Le capitaine Tulev avait pondu un rapport sur tout ce qu’on avait récupéré sur le site du combat. Au moins n’aurait-on pas à s’inquiéter de voir les extraterrestres analyser des débris ou fragments humains. Ce qu’ils retrouveraient après son nettoyage leur fournirait beaucoup moins d’indices sur les hommes que ceux-ci n’en retireraient de l’analyse des épaves ennemies.

L’œil de Geary s’attarda sur le résumé des mesures disciplinaires prises sur le Dragon. Un de ses sous-officiers avait synthétisé des drogues à partir de fournitures médicales volées. Six cas d’insubordination et trois rixes, dont une impliquant plusieurs matelots. Le capitaine Bradamont avait-il du mal à contrôler son équipage ?

Il ordonna au système de collecter tous les rapports disciplinaires et d’établir une moyenne pour chaque bâtiment. Le Dragon faisait un peu mieux que la moyenne, constata-t-il. L’Indomptable lui-même avait eu sa part d’incidents surnuméraires.

Geary fixait les chiffres, conscient de leur signification. Rixes. Insubordination. Manquements aux ordres. Autant de signes de troubles, et ça ne faisait qu’empirer. Les matelots étaient mécontents mais ne pouvaient déverser leur bile sur rien de précis, de sorte qu’ils se retournaient contre leurs pairs, en permettant à de légers incidents de dégénérer là où l’on aurait dû entreprendre une action disciplinaire. Tout cela restait relativement anodin.

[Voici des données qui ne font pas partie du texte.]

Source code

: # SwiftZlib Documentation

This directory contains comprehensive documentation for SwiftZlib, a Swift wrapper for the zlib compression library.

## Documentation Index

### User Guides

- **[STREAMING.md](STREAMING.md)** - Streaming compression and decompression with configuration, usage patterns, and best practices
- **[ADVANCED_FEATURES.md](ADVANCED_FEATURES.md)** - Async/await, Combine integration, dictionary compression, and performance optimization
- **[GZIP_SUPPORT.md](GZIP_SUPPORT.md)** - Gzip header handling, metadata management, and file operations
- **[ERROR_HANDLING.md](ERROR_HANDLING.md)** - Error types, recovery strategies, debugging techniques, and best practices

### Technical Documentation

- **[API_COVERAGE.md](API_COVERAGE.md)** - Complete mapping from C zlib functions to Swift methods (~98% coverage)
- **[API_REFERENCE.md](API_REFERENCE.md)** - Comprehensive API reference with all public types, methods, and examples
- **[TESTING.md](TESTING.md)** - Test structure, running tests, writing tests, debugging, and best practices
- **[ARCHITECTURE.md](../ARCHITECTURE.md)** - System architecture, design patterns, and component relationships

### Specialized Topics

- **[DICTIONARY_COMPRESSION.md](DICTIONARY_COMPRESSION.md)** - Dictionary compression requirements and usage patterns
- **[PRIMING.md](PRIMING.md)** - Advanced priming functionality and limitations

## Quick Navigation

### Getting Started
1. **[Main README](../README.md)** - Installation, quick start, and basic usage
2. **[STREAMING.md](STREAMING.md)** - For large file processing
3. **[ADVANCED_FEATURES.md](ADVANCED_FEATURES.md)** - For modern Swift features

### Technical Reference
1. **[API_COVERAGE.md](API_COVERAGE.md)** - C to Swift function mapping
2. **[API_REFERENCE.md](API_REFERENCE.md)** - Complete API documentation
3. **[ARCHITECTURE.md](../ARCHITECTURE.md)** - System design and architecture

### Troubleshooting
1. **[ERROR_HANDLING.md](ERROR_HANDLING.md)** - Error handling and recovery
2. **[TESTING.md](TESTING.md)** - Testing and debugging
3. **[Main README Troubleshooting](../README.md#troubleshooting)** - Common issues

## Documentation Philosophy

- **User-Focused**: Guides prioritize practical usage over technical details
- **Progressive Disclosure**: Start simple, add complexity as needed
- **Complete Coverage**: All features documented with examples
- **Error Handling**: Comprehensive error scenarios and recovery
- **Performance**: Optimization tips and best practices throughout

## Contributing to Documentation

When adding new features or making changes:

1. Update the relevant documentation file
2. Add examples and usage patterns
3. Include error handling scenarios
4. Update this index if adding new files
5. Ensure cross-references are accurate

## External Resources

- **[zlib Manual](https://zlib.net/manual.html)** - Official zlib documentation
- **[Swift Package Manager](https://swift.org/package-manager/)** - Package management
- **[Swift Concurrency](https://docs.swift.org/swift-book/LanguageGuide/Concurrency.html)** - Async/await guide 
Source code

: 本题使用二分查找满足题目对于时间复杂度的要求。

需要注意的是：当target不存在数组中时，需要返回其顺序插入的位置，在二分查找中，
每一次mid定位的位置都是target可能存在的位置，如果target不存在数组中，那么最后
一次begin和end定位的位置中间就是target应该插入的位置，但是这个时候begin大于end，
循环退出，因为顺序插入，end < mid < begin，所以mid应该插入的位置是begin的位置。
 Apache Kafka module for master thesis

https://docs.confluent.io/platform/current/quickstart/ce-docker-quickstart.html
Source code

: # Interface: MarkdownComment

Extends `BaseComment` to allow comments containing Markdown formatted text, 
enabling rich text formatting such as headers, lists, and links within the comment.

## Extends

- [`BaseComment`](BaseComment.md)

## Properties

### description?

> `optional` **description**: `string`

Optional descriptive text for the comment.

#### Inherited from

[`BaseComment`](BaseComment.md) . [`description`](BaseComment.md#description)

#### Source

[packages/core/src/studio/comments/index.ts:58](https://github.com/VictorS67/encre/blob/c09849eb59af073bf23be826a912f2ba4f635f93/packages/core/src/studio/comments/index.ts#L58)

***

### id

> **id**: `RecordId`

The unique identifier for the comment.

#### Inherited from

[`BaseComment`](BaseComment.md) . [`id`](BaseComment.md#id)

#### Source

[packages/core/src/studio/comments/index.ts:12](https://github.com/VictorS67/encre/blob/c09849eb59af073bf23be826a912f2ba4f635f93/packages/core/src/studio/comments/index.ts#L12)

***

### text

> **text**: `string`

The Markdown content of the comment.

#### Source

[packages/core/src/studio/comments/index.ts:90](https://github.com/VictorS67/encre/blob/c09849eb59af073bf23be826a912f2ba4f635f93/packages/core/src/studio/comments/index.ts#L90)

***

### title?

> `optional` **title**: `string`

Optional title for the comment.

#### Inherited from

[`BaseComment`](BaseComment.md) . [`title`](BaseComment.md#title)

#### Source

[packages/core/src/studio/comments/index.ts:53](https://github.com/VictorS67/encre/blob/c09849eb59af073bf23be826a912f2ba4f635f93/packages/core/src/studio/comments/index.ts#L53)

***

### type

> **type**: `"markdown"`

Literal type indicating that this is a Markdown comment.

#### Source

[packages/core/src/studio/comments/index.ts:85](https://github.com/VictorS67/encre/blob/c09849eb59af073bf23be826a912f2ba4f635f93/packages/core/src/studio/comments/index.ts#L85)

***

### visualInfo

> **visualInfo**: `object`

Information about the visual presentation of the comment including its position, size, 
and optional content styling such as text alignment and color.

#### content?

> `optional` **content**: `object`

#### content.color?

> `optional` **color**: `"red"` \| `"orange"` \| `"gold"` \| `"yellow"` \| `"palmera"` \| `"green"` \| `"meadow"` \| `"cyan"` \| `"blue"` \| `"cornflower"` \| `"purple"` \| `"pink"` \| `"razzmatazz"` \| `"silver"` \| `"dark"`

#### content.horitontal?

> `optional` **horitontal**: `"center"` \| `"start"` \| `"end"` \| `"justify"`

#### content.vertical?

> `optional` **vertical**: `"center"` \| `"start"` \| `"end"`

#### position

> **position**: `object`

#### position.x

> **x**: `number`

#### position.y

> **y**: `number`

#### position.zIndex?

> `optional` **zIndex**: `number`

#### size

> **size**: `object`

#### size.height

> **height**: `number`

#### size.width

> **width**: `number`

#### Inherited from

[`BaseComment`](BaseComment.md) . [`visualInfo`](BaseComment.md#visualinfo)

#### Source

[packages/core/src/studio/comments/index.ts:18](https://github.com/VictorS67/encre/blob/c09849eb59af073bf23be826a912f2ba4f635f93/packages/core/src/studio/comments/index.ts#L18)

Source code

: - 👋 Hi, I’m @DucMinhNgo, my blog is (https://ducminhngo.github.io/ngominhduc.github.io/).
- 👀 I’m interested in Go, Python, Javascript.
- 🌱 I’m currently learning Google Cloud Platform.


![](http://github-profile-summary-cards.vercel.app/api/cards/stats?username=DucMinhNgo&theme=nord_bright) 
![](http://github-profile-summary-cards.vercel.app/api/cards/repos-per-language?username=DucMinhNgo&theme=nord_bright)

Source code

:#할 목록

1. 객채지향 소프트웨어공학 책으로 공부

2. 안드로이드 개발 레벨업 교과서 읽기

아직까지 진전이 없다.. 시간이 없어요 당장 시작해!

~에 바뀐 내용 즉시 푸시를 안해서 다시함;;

La situation n’était pas encore critique, mais il devait s’efforcer d’éviter qu’elle ne le devînt.

En rentrant à la maison, par exemple.

Il finit par s’endormir deux heures dans son fauteuil, avant de se réveiller en sursaut : un message résumant les progrès accomplis par les jeunes gradés de la flotte dans leurs qualifications trônait encore sur son écran. Pas étonnant qu’il ait sombré.

Un bref regard à l’écran des étoiles lui apprit que rien n’avait beaucoup changé dans le système stellaire. La flotte humaine et l’armada extraterrestre s’étaient légèrement rapprochées, convergeant lentement l’une vers l’autre, tandis que les vaisseaux de Geary étaient également moins loin de la forteresse qui gardait le point de saut, mais c’était à peu près tout.

Il éteignit l’écran, vérifia sa tenue, envisagea un instant d’apparaître sur la passerelle comme s’il venait de sortir d’une nuit de débauche, songea à la réaction de Tanya puis prit le temps de faire sa toilette et de revêtir un uniforme propre.

Desjani était sur la passerelle, impeccable dans son propre uniforme, encore que son visage trahît certains signes de fatigue. Elle bâilla tout en montrant à Geary son siège de commandement. « Bien reposé, amiral ?

— Plus ou moins.

— Tant mieux. En contrepartie de votre propre étalage de perspicacité, j’ai quelque chose à vous montrer. »

Il s’assit sans la quitter des yeux. « Un plan opérationnel ?

— Opérationnel ? Non, amiral. Grandiose. » Elle entra des instructions et l’écran de Geary s’activa.

Il observa les manœuvres, laissa la simulation défiler jusqu’au bout puis poussa un grand soupir. « Ça marche.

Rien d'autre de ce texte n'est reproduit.